# Toolboxes for JD 4310



## GreenMtnMan (Jan 9, 2004)

Has anyone fabricated a toolbox for their JD 4x10 series tractor? I really want one on my 4310 since the factory one is way too small and I'm tired of tools rolling around underfoot when driving around. I was gonna mount one behind the seat but when the backhoe addition killed that option. I'm thinking a toolbox mounted on the front grill guard where the add-on weights would go would be fairly easy to do. Has anyone done this? Anyone see a downside to that location? Or, any other ideas?


----------



## farmallmaniac (Feb 16, 2004)

My grandpa is looking for one to mount on his 4100 would anyone know a supplier? I would imagine you could. Just get some sheet metal and a press break and rivet one together if you dont care about the looks. 
 MG i think I just answered my own question 
Ryan


----------



## Argee (Sep 17, 2003)

> _Originally posted by GreenMtnMan _
> *Has anyone fabricated a toolbox for their JD 4x10 series tractor?

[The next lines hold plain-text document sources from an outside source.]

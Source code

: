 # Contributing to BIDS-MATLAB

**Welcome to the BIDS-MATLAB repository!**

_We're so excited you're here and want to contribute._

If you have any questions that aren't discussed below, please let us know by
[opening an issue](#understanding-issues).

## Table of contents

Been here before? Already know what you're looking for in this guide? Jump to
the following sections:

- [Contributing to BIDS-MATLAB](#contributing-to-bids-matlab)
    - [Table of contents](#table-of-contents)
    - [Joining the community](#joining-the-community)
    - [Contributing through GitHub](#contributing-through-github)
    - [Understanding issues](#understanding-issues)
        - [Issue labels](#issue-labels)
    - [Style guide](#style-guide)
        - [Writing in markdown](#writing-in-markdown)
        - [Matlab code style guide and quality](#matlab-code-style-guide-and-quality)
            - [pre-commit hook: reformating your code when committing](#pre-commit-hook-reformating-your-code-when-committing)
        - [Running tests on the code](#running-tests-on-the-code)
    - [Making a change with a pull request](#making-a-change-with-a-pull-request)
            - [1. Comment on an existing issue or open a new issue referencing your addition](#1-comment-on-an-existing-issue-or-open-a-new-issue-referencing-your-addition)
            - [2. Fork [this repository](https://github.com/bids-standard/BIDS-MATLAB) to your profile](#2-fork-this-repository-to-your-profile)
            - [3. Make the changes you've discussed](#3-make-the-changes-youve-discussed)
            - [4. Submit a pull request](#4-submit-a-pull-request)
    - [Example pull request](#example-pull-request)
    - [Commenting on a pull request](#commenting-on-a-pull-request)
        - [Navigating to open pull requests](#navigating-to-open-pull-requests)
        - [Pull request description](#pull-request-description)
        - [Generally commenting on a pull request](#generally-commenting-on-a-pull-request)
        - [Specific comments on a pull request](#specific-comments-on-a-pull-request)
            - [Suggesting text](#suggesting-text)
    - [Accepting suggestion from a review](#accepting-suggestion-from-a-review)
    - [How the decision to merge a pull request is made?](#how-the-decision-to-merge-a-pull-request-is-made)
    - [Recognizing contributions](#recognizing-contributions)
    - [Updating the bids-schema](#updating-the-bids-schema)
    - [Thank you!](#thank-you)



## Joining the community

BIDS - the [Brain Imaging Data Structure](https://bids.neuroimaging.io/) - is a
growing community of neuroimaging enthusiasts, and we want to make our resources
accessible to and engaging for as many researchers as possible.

I really want one on my 4310 since the factory one is way too small and I'm tired of tools rolling around underfoot when driving around. I was gonna mount one behind the seat but when the backhoe addition killed that option. I'm thinking a toolbox mounted on the front grill guard where the add-on weights would go would be fairly easy to do. Has anyone done this? Anyone see a downside to that location? Or, any other ideas? *


I've got the same problem on my FNH1715...I've looked at the front, behind the seat...everything has its limitations. Finally decided to fabricate on under the floor pan that opens out like a door.


----------



## Live Oak (Dec 22, 2003)

Can you clamp something like this to the lower part of the ROPS? I was considering suggesting drilling a hole in the ROPS just to really stir up the pot but I decided no.


----------



## Live Oak (Dec 22, 2003)

A can of John Deere Green spray paint and nobody will know the difference. army


----------



## farmallmaniac (Feb 16, 2004)

Our Rops has holes in it already.. well the top


----------



## GreenMtnMan (Jan 9, 2004)

I was thinking one of those Cordura nylon tool bags might be just the ticket. Rig up a hanger and you could hang it off the front or rear of the tractor or even set it on the floorboard.


----------